Trzy osoby usłyszały zarzuty za włamanie do prywatnej skrzynki mailowej szefa KPRM Michała Dworczyka - informuje "Rzeczpospolita". Podejrzani mieli znaleźć potrzebne do tego loginy i hasła w internecie. Według ustaleń gazety zarzuty usłyszeli już dwa lata temu, od tego czasu prokuraturze nie udało się znaleźć innych osób, które wchodziły na skrzynkę ministra.
Według gazety, trójka podejrzanych dostała się do maila ministra w czerwcu 2021 r., korzystając z haseł znalezionych w internecie. Jak w piątek przypomina "Rzeczpospolita", w czerwcu 2021 r. wiadomości wykradzione z prywatnej poczty mailowej Michała Dworczyka zaczął publikować na komunikatorze Telegram serwis "Poufna Rozmowa". Była to korespondencja m.in. z politykami, w tym z otoczenia premiera Mateusza Morawieckiego.

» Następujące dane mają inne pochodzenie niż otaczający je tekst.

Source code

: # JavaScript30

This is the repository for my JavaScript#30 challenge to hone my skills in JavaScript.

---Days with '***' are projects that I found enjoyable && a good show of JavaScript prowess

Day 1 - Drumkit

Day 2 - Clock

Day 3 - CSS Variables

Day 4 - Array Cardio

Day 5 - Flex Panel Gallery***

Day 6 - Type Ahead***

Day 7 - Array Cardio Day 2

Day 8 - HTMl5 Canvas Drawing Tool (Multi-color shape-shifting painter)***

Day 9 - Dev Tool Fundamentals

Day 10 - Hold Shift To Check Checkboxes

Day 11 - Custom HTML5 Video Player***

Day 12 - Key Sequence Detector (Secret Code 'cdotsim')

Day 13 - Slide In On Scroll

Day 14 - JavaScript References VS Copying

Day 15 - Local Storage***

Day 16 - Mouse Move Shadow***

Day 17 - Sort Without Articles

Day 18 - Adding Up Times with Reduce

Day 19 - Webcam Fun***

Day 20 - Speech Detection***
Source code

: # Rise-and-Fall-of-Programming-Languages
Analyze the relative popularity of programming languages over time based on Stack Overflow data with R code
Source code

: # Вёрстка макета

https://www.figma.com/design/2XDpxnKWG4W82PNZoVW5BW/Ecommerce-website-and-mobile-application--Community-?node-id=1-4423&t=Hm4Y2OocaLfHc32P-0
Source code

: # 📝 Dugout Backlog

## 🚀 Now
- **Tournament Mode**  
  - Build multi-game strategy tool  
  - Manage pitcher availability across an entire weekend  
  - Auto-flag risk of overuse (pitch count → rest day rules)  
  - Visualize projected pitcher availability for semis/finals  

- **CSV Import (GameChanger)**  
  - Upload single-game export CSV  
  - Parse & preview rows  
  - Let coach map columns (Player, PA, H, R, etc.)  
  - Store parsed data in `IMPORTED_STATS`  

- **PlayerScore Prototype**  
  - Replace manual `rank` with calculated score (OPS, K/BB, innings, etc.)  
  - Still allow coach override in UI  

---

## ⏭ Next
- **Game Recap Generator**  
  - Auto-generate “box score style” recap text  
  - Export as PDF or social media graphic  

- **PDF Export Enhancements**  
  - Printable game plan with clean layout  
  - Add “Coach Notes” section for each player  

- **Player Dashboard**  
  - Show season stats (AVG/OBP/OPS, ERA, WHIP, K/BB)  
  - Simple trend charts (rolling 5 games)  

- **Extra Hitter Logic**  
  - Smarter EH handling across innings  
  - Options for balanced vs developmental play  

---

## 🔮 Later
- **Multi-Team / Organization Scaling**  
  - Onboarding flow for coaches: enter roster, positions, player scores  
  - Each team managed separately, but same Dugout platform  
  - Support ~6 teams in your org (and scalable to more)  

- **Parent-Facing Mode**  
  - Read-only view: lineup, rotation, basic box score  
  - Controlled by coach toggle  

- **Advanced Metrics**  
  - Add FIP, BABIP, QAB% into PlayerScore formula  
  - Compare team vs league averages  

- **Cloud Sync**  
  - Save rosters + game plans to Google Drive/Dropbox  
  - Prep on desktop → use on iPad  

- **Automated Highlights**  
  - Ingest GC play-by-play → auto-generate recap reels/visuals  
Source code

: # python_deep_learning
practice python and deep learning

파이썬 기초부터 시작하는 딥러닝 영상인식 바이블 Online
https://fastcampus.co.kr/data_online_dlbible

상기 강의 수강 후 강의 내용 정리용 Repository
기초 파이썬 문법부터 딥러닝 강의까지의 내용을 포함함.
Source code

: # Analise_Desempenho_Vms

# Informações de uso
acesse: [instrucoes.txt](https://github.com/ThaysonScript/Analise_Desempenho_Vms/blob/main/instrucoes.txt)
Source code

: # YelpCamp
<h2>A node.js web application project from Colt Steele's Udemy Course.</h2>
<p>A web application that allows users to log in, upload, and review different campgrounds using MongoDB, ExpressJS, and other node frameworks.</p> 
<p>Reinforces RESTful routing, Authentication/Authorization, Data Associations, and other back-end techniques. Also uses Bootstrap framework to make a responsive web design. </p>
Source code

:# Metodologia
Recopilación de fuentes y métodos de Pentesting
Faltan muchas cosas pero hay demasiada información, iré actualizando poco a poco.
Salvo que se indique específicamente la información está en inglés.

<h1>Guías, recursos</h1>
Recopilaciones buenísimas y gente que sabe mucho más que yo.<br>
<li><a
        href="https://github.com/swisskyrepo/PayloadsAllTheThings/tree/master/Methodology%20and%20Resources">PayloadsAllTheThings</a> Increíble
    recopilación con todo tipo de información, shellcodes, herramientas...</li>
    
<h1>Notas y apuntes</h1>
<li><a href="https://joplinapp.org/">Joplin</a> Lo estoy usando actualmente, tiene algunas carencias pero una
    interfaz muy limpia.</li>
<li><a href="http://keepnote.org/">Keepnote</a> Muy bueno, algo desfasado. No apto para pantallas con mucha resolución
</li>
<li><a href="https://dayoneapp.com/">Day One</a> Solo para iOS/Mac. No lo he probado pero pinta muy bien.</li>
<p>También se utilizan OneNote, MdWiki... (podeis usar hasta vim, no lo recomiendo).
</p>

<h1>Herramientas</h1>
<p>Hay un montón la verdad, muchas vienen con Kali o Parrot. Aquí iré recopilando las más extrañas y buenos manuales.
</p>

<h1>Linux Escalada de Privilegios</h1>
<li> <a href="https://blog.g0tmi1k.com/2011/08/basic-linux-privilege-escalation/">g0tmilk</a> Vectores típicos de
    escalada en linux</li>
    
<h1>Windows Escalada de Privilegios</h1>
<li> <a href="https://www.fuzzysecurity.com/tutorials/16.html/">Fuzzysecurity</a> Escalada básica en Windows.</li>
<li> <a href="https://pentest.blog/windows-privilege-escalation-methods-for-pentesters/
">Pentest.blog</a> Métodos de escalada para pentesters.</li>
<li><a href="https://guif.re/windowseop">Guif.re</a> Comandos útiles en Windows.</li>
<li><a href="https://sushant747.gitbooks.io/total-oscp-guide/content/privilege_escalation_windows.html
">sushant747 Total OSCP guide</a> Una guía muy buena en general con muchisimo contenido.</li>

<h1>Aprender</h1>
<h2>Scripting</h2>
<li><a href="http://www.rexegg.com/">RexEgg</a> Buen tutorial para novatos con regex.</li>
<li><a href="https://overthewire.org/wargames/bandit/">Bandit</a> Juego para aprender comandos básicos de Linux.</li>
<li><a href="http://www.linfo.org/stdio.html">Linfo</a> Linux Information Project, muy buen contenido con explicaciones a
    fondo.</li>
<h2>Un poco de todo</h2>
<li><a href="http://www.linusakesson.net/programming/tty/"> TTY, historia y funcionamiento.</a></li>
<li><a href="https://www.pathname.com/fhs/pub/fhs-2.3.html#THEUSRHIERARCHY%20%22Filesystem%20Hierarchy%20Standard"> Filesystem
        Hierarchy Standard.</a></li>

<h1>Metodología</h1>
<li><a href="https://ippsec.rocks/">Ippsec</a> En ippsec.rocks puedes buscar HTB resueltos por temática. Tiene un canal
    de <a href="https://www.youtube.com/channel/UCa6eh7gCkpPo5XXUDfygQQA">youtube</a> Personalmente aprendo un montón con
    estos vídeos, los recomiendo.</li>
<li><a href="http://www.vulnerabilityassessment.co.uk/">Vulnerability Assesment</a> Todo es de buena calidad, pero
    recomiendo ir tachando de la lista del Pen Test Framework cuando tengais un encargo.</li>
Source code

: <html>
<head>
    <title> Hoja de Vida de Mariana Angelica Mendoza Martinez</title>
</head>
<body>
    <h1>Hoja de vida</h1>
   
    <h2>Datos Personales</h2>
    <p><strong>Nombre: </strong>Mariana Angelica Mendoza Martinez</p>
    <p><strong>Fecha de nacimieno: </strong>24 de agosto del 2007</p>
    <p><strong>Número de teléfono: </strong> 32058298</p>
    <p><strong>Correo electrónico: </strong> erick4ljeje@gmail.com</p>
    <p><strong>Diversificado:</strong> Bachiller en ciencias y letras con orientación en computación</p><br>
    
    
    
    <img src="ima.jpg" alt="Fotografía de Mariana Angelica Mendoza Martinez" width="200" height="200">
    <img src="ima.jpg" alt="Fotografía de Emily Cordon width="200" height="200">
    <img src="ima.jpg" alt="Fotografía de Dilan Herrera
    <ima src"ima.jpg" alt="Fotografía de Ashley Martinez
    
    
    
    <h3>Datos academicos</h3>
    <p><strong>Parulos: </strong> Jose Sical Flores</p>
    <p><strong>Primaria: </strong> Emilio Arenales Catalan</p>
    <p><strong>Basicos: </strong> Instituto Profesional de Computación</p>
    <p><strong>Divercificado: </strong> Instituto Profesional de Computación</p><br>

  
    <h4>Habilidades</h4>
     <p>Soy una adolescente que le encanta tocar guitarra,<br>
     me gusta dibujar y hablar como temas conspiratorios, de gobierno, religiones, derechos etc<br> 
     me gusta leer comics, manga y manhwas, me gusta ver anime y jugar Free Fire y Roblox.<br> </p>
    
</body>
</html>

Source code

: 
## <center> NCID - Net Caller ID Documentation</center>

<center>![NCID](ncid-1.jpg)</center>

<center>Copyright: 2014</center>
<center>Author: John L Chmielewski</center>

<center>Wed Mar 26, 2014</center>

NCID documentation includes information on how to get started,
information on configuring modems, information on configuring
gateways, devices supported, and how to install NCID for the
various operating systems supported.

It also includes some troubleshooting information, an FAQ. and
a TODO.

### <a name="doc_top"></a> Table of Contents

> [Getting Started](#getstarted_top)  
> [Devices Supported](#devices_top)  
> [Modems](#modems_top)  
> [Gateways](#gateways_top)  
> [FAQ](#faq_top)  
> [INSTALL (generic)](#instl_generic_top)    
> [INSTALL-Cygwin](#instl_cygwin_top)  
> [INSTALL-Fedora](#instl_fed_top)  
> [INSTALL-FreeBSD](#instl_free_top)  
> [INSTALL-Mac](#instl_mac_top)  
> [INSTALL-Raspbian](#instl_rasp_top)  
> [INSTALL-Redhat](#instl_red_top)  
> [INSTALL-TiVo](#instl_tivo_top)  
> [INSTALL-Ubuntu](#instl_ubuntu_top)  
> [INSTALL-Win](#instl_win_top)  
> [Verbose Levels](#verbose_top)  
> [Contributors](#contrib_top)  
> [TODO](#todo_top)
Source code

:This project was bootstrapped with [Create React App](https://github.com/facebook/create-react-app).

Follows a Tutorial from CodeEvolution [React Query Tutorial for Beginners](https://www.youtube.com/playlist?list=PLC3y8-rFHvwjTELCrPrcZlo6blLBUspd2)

Czytaj też: Prokuratura bada aferę mailową
Afera mailowa rządu PiS
"Rzeczpospolita" podkreśla, że trzej podejrzani dostali się do poczty ministra w momencie, gdy na Telegramie wykradzione treści ze skrzynki pojawiały się już od kilkunastu dni. Nie oni są zatem sprawcami włamania - zaznacza gazeta. "Rzeczpospolita" przypomina, że loginy i hasła do skrzynek mailowych, w tym w tym do maili Dworczyka i jego rozmówców, pojawiły się w sieci w lutym 2021 r. w efekcie gigantycznego wycieku takich danych.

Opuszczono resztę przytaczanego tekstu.